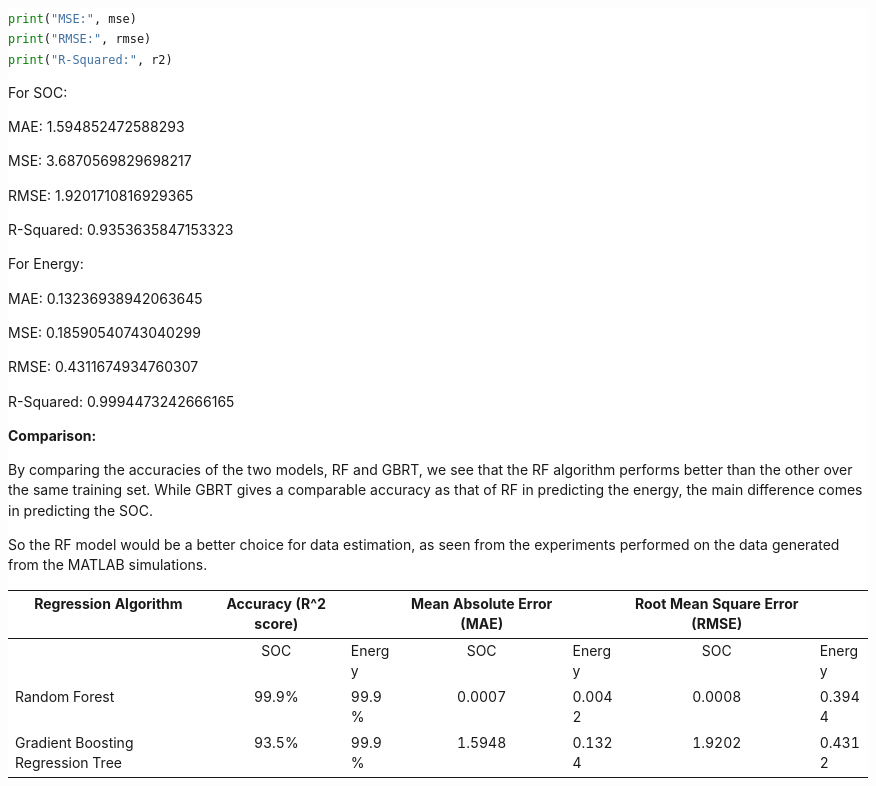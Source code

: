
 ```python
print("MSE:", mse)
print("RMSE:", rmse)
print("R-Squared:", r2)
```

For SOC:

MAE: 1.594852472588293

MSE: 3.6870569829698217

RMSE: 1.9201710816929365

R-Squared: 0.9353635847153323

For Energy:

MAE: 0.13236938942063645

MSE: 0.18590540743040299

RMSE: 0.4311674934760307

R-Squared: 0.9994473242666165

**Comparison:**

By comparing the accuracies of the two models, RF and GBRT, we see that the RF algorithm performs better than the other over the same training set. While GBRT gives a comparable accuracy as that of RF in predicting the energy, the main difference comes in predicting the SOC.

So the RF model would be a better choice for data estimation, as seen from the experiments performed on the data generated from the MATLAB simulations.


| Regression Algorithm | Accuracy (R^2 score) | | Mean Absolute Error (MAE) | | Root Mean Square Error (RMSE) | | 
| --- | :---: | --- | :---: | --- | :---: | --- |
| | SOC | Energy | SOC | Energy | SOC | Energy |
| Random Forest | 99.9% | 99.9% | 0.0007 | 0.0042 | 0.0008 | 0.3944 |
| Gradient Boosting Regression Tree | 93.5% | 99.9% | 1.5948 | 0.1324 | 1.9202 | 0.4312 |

--- --- ---

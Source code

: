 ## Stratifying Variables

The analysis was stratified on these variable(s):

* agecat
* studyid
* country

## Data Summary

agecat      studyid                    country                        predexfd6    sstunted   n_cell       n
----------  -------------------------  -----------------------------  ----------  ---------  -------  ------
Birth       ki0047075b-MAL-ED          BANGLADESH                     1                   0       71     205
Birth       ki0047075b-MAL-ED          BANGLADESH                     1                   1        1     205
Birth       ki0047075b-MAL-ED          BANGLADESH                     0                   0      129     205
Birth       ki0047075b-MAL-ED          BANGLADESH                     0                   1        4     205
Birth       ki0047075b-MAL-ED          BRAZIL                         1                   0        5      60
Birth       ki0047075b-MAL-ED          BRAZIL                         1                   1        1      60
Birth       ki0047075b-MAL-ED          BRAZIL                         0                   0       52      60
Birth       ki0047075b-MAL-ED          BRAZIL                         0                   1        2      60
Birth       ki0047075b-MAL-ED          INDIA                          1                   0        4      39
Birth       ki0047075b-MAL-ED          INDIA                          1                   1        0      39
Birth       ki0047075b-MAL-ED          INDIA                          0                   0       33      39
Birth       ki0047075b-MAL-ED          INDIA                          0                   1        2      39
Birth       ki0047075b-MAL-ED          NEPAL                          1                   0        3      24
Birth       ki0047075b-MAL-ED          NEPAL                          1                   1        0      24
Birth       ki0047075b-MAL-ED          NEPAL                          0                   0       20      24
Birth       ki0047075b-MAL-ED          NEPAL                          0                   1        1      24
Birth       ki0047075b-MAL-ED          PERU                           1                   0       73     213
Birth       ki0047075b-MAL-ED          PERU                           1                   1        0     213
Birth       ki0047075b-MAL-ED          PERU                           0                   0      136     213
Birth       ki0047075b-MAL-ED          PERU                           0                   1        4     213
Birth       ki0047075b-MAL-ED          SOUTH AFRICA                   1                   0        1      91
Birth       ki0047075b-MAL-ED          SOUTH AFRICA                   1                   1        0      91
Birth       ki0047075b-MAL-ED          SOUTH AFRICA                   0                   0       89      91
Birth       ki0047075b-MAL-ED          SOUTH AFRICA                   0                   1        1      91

--- --- ---

**Exercise objective**
Report the tally of lines in the listing that carry the string "Regression", and nothing else.

**Task answer**
2